THE PROBLEM: Everything in the data below is left aside except the lines from the one containing "rate-$1$ process and" through the one containing "and even to"; repeat those exactly.

===============

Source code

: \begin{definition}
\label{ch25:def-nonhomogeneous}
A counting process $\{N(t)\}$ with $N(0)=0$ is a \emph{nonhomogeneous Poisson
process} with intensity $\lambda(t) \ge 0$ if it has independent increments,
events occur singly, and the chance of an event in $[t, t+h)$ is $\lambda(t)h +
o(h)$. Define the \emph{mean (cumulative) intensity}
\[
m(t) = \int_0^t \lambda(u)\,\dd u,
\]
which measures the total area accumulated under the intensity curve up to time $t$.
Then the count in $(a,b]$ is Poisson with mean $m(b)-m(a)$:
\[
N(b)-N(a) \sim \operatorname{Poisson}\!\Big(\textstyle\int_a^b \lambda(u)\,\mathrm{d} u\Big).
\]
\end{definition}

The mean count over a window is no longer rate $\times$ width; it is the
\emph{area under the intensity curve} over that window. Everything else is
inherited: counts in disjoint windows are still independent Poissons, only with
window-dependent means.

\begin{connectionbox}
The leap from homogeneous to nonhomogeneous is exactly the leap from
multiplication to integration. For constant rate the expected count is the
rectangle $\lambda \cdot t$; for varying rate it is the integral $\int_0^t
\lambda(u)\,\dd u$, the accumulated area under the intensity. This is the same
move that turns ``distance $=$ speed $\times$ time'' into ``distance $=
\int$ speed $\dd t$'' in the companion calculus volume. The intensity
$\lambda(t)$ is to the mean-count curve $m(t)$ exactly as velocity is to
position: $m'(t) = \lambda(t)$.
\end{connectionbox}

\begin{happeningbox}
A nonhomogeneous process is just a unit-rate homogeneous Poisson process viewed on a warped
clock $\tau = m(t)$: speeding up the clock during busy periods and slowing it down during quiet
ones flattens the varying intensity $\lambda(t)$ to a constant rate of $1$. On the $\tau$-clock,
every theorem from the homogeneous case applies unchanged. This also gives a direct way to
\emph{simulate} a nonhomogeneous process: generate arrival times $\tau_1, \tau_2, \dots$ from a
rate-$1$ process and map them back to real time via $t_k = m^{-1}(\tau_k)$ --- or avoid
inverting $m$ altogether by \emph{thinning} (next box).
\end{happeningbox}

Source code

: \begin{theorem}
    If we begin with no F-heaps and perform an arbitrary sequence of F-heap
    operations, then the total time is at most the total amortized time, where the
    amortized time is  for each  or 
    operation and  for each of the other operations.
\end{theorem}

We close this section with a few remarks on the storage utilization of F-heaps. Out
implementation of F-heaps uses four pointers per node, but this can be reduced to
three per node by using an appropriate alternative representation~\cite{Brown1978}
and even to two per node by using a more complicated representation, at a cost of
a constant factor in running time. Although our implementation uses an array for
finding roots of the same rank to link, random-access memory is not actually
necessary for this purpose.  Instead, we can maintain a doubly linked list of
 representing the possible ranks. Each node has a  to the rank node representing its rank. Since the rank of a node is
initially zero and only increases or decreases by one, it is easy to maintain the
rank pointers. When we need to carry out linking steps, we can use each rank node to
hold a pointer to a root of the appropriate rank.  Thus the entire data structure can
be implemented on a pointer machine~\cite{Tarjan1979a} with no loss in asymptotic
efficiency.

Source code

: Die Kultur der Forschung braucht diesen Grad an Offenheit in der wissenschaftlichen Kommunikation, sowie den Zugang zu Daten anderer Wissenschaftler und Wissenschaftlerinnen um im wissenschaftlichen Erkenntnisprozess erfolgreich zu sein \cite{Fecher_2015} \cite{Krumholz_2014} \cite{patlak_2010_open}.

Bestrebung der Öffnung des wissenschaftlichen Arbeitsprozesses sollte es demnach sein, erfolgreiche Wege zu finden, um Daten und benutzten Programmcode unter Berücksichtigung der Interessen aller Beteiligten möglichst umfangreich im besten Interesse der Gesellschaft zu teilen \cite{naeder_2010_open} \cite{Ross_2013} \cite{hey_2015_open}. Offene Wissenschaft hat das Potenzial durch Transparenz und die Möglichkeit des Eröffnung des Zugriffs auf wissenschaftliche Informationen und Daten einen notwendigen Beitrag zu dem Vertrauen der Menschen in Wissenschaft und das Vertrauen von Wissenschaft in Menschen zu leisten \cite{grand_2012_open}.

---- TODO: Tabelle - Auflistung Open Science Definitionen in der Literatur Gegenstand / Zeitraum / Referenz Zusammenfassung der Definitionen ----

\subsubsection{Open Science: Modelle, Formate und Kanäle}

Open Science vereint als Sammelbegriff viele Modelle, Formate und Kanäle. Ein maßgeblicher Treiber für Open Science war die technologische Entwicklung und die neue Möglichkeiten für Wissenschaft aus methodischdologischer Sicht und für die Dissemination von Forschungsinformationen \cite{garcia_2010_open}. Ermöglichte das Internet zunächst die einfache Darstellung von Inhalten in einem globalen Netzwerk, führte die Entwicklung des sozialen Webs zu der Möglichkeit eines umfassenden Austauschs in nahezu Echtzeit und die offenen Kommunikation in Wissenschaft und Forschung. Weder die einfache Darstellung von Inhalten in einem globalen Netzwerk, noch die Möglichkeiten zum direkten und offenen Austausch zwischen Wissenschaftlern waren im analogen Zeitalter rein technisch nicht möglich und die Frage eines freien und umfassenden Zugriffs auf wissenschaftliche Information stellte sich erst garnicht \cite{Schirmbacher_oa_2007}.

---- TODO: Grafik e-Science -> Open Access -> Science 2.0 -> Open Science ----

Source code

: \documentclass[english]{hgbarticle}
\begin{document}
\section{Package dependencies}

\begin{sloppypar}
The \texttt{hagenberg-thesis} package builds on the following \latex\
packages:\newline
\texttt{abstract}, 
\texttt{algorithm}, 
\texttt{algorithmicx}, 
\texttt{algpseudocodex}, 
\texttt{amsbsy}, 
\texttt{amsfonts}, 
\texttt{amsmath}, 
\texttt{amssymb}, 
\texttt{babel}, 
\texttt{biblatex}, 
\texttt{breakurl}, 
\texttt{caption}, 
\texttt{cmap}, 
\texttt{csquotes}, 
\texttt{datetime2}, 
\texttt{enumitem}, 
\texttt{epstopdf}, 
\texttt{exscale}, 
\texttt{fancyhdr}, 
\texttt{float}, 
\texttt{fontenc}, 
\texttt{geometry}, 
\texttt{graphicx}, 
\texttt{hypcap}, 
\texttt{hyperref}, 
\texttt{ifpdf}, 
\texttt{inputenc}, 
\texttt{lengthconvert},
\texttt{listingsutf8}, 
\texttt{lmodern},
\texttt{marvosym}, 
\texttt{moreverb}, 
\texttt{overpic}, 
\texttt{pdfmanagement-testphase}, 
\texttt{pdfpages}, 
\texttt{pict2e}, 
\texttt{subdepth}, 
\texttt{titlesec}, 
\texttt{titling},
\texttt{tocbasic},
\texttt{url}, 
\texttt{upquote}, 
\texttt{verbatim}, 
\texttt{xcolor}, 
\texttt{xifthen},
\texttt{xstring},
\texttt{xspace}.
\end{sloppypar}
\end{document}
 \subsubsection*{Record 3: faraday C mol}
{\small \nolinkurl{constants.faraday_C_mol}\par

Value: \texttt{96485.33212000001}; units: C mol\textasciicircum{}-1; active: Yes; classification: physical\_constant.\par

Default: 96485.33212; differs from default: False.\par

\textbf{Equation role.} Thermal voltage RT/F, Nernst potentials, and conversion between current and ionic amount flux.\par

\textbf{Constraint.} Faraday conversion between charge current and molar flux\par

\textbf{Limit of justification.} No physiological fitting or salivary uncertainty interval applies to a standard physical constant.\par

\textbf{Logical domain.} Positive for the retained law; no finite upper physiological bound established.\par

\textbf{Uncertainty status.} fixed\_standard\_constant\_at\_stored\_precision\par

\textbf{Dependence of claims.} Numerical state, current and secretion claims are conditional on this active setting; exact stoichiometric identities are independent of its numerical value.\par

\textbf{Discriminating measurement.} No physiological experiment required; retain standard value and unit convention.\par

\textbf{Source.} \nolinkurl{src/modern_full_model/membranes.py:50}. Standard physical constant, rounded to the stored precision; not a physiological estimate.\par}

===============

ANSWER TO THE EXERCISE:
rate-$1$ process and map them back to real time via $t_k = m^{-1}(\tau_k)$ --- or avoid
inverting $m$ altogether by \emph{thinning} (next box).
\end{happeningbox}

Source code

: \begin{theorem}
    If we begin with no F-heaps and perform an arbitrary sequence of F-heap
    operations, then the total time is at most the total amortized time, where the
    amortized time is  for each  or 
    operation and  for each of the other operations.
\end{theorem}

We close this section with a few remarks on the storage utilization of F-heaps. Out
implementation of F-heaps uses four pointers per node, but this can be reduced to
three per node by using an appropriate alternative representation~\cite{Brown1978}
and even to two per node by using a more complicated representation, at a cost of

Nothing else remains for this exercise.